THE First Amendment, the late Texas humorist and civil libertarian John Henry Faulk believed, ``will guarantee in perpetuity the right and protect the right of people to voice those opinions we loathe and despise, to protect them with the same force it does those we cherish and live by.'' Faulk's words should echo throughout United States colleges and universities, where intellectual freedom and the unimpeded exchange of ideas and opinions are absolutely essential. Sadly, however, this is not true at many schools.
In their understandable desire to discourage verbal harassment and cruelty, many schools have implemented broadly worded ``hate speech'' bans that severely limit on-campus freedom of expression and undermine the First Amendment.
The University of Michigan, for example, in 1988 banned any form of expression ``that stigmatizes or victimizes an individual on the basis of race, ethnicity, religion, sex, sexual orientation, greed, national origin, ancestry, age, marital status, handicap or Vietnam-era veteran status.''
Violators were subject to being reprimanded, ordered to perform community service, suspended or expelled.

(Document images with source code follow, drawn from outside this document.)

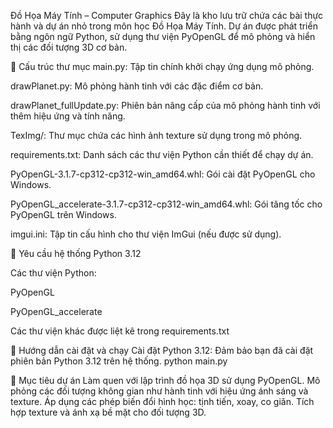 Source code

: Đồ Họa Máy Tính – Computer Graphics
Đây là kho lưu trữ chứa các bài thực hành và dự án nhỏ trong môn học Đồ Họa Máy Tính. Dự án được phát triển bằng ngôn ngữ Python, sử dụng thư viện PyOpenGL để mô phỏng và hiển thị các đối tượng 3D cơ bản.

📁 Cấu trúc thư mục
main.py: Tập tin chính khởi chạy ứng dụng mô phỏng.

drawPlanet.py: Mô phỏng hành tinh với các đặc điểm cơ bản.

drawPlanet_fullUpdate.py: Phiên bản nâng cấp của mô phỏng hành tinh với thêm hiệu ứng và tính năng.

TexImg/: Thư mục chứa các hình ảnh texture sử dụng trong mô phỏng.

requirements.txt: Danh sách các thư viện Python cần thiết để chạy dự án.

PyOpenGL-3.1.7-cp312-cp312-win_amd64.whl: Gói cài đặt PyOpenGL cho Windows.

PyOpenGL_accelerate-3.1.7-cp312-cp312-win_amd64.whl: Gói tăng tốc cho PyOpenGL trên Windows.

imgui.ini: Tập tin cấu hình cho thư viện ImGui (nếu được sử dụng).

🧰 Yêu cầu hệ thống
Python 3.12

Các thư viện Python:

PyOpenGL

PyOpenGL_accelerate

Các thư viện khác được liệt kê trong requirements.txt

🚀 Hướng dẫn cài đặt và chạy
Cài đặt Python 3.12: Đảm bảo bạn đã cài đặt phiên bản Python 3.12 trên hệ thống.
python main.py 

🎯 Mục tiêu dự án
Làm quen với lập trình đồ họa 3D sử dụng PyOpenGL.
Mô phỏng các đối tượng không gian như hành tinh với hiệu ứng ánh sáng và texture.
Áp dụng các phép biến đổi hình học: tịnh tiến, xoay, co giãn.
Tích hợp texture và ánh xạ bề mặt cho đối tượng 3D.
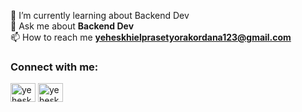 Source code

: 🌱 I’m currently learning about Backend Dev<br>
💬 Ask me about **Backend Dev** <br>
📫 How to reach me **yeheskhielprasetyorakordana123@gmail.com** <br>

<h3 align="left">Connect with me:</h3>
<p align="left">
<a href="https://linkedin.com/in/yeheskhielprasetyo" target="blank"><img align="center" src="https://raw.githubusercontent.com/rahuldkjain/github-profile-readme-generator/master/src/images/icons/Social/linked-in-alt.svg" alt="yeheskhiel prasetyo" height="30" width="40" /></a>
<a href="https://instagram.com/yeheskhielll" target="blank"><img align="center" src="https://raw.githubusercontent.com/rahuldkjain/github-profile-readme-generator/master/src/images/icons/Social/instagram.svg" alt="yeheskhielll" height="30" width="40" /></a>
</p>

In the 1989 case of Doe vs. University of Michigan, US District Judge Avern Cohn overturned the school's speech code. ``It is firmly settled that under our Constitution the public expression of ideas may not be prohibited merely because the ideas are themselves offensive to some of their hearers,'' he explained.

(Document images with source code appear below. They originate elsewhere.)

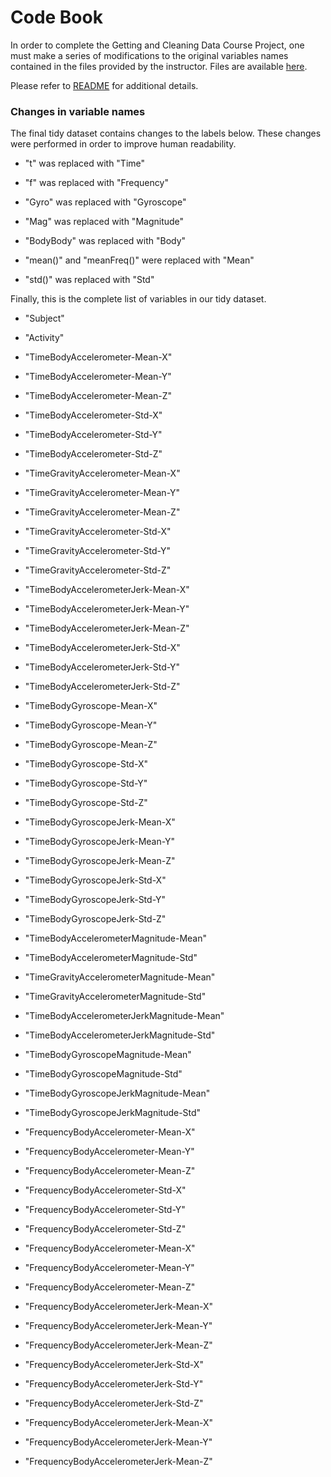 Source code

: # Code Book

In order to complete the Getting and Cleaning Data Course Project, one must make a series of modifications to the original variables names contained in the files provided by the instructor. Files are available [here](https://d396qusza40orc.cloudfront.net/getdata%2Fprojectfiles%2FUCI%20HAR%20Dataset.zip).

Please refer to [README](README.md) for additional details.

### Changes in variable names

The final tidy dataset contains changes to the labels below. These changes were performed in order to improve human readability. 

* "t" was replaced with "Time"

* "f" was replaced with "Frequency"

* "Gyro" was replaced with "Gyroscope"

* "Mag" was replaced with "Magnitude"

* "BodyBody" was replaced with "Body"

* "mean()" and "meanFreq()" were replaced with "Mean"

* "std()" was replaced with "Std"


Finally, this is the complete list of variables in our tidy dataset. 

* "Subject" 

* "Activity" 

* "TimeBodyAccelerometer-Mean-X" 

* "TimeBodyAccelerometer-Mean-Y" 

* "TimeBodyAccelerometer-Mean-Z" 

* "TimeBodyAccelerometer-Std-X" 

* "TimeBodyAccelerometer-Std-Y" 

* "TimeBodyAccelerometer-Std-Z" 

* "TimeGravityAccelerometer-Mean-X" 

* "TimeGravityAccelerometer-Mean-Y" 

* "TimeGravityAccelerometer-Mean-Z" 

* "TimeGravityAccelerometer-Std-X" 

* "TimeGravityAccelerometer-Std-Y" 

* "TimeGravityAccelerometer-Std-Z" 

* "TimeBodyAccelerometerJerk-Mean-X" 

* "TimeBodyAccelerometerJerk-Mean-Y" 

* "TimeBodyAccelerometerJerk-Mean-Z" 

* "TimeBodyAccelerometerJerk-Std-X" 

* "TimeBodyAccelerometerJerk-Std-Y" 

* "TimeBodyAccelerometerJerk-Std-Z" 

* "TimeBodyGyroscope-Mean-X" 

* "TimeBodyGyroscope-Mean-Y" 

* "TimeBodyGyroscope-Mean-Z" 

* "TimeBodyGyroscope-Std-X" 

* "TimeBodyGyroscope-Std-Y" 

* "TimeBodyGyroscope-Std-Z" 

* "TimeBodyGyroscopeJerk-Mean-X" 

* "TimeBodyGyroscopeJerk-Mean-Y" 

* "TimeBodyGyroscopeJerk-Mean-Z" 

* "TimeBodyGyroscopeJerk-Std-X" 

* "TimeBodyGyroscopeJerk-Std-Y" 

* "TimeBodyGyroscopeJerk-Std-Z" 

* "TimeBodyAccelerometerMagnitude-Mean" 

* "TimeBodyAccelerometerMagnitude-Std" 

* "TimeGravityAccelerometerMagnitude-Mean"

* "TimeGravityAccelerometerMagnitude-Std" 

* "TimeBodyAccelerometerJerkMagnitude-Mean" 

* "TimeBodyAccelerometerJerkMagnitude-Std" 

* "TimeBodyGyroscopeMagnitude-Mean" 

* "TimeBodyGyroscopeMagnitude-Std" 

* "TimeBodyGyroscopeJerkMagnitude-Mean" 

* "TimeBodyGyroscopeJerkMagnitude-Std" 

* "FrequencyBodyAccelerometer-Mean-X" 

* "FrequencyBodyAccelerometer-Mean-Y" 

* "FrequencyBodyAccelerometer-Mean-Z" 

* "FrequencyBodyAccelerometer-Std-X" 

* "FrequencyBodyAccelerometer-Std-Y" 

* "FrequencyBodyAccelerometer-Std-Z" 

* "FrequencyBodyAccelerometer-Mean-X" 

* "FrequencyBodyAccelerometer-Mean-Y" 

* "FrequencyBodyAccelerometer-Mean-Z" 

* "FrequencyBodyAccelerometerJerk-Mean-X" 

* "FrequencyBodyAccelerometerJerk-Mean-Y" 

* "FrequencyBodyAccelerometerJerk-Mean-Z" 

* "FrequencyBodyAccelerometerJerk-Std-X" 

* "FrequencyBodyAccelerometerJerk-Std-Y" 

* "FrequencyBodyAccelerometerJerk-Std-Z" 

* "FrequencyBodyAccelerometerJerk-Mean-X" 

* "FrequencyBodyAccelerometerJerk-Mean-Y" 

* "FrequencyBodyAccelerometerJerk-Mean-Z"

``These principles acquire a special significance in the university setting, where the free and unfettered interplay of competing views is essential.''
The Doe suit was made possible under the terms of existing federal civil rights measures that authorize students and professors at public colleges and universities to sue when their on-campus First Amendment rights are violated. Many more such cases will appear on federal court dockets as more speech codes are implemented and enforced.

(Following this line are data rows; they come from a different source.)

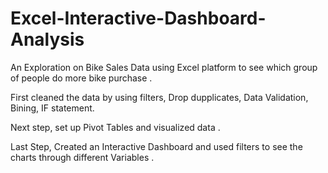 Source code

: # Excel-Interactive-Dashboard-Analysis

An Exploration on Bike Sales Data using Excel platform to see which group of people do more bike purchase .

First cleaned the data by using filters, Drop dupplicates, Data Validation, Bining, IF statement.

Next step, set up Pivot Tables and visualized data .

Last Step, Created an Interactive Dashboard and used filters to see the charts through different Variables .
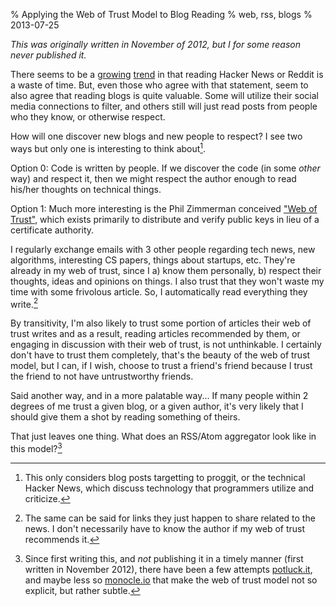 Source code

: % Applying the Web of Trust Model to Blog Reading
% web, rss, blogs
% 2013-07-25


_This was originally written in November of 2012, but I for some reason never
published it._

There seems to be a [growing][1] [trend][2] in that reading Hacker News or
Reddit is a waste of time. But, even those who agree with that statement, seem
to also agree that reading blogs is quite valuable. Some will utilize their
social media connections to filter, and others still will just read posts from
people who they know, or otherwise respect.

How will one discover new blogs and new people to respect? I see two ways but
only one is interesting to think about[^1].

Option 0: Code is written by people. If we discover the code (in some _other_
way) and respect it, then we might respect the author enough to read his/her
thoughts on technical things.

Option 1: Much more interesting is the Phil Zimmerman conceived ["Web of
Trust"][4], which exists primarily to distribute and verify public keys in
lieu of a certificate authority.

I regularly exchange emails with 3 other people regarding tech news, new
algorithms, interesting CS papers, things about startups, etc. They're already
in my web of trust, since I a) know them personally, b) respect their
thoughts, ideas and opinions on things. I also trust that they won't waste my
time with some frivolous article. So, I automatically read everything they
write.[^2]

By transitivity, I'm also likely to trust some portion of articles their web
of trust writes and as a result, reading articles recommended by them, or
engaging in discussion with their web of trust, is not unthinkable. I
certainly don't have to trust them completely, that's the beauty of the web of
trust model, but I can, if I wish, choose to trust a friend's friend because I
trust the friend to not have untrustworthy friends.

Said another way, and in a more palatable way... If many people within 2
degrees of me trust a given blog, or a given author, it's very likely that I
should give them a shot by reading something of theirs.

That just leaves one thing. What does an RSS/Atom aggregator look like in this
model?[^3]

  [^1]: This only considers blog posts targetting to proggit, or the technical Hacker News, which discuss technology that programmers utilize and criticize.

  [^2]: The same can be said for links they just happen to share related to the news. I don't necessarily have to know the author if my web of trust recommends it.

  [^3]: Since first writing this, and *not* publishing it in a timely manner (first written in November 2012), there have been a few attempts [potluck.it][9], and maybe less so [monocle.io][10] that make the web of trust model not so explicit, but rather subtle.

   [1]: https://twitter.com/fogus/status/265117597043924994

   [2]: http://prog21.dadgum.com/155.html

   [3]: #note-interesting

   [4]: http://home.clara.net/heureka/sunrise/pgpweb.htm

   [5]: #note-share

   [6]: #note-since

   [7]: #return-important

   [8]: #return-share

   [9]: http://potluck.it

   [10]: http://monocle.io

   [11]: #return-since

But this same protection does not apply to private institutions of higher education. US Rep. Henry J. Hyde, (R) of Illinois, believes it should, as does the American Civil Liberties Union.
HYDE recently introduced the Collegiate Speech Protection Act of 1991, which will amend the US Civil Rights Act of 1964 to extend free-speech safeguards to private colleges and universities. The ACLU has endorsed this measure.
The proposal says that these schools ``shall not make or enforce any rule subjecting any student to disciplinary sanctions solely on the basis of conduct that is speech or other communication protected from governmental restriction by the first article of amendment to the Constitution of the United States.''
Hyde's measure protects words, not actions. Disruptive conduct is not tolerated. ``This is not carte blanche for campus chaos,'' he says. Nor are obscenity, fighting words, and libel permitted.
But sacrificing legitimate freedom of expression must never be the price exacted to attend or teach at any school. Every form of speech the First Amendment protects on every street corner in the US must also be protected.
John Henry Faulk had to fight a six-year legal battle to reclaim his right to speak freely after McCarthy-era blacklisters libeled him by accusing him of being a Communist sympathizer, which cost him his job at WCBS, the Columbia Broadcasting System's flagship radio station in New York City.
He won that landmark libel suit three decades ago because, as he said, the First Amendment ``puts every American citizen, whatever color, whatever walk of life, on precisely the same footing.''
Even if they likewise have to go to court to prove that it does, Faulk's faith in the First Amendment must also encompass students and professors at private colleges and universities. By providing the legal authority for them to sue, Hyde's bill will ensure it does.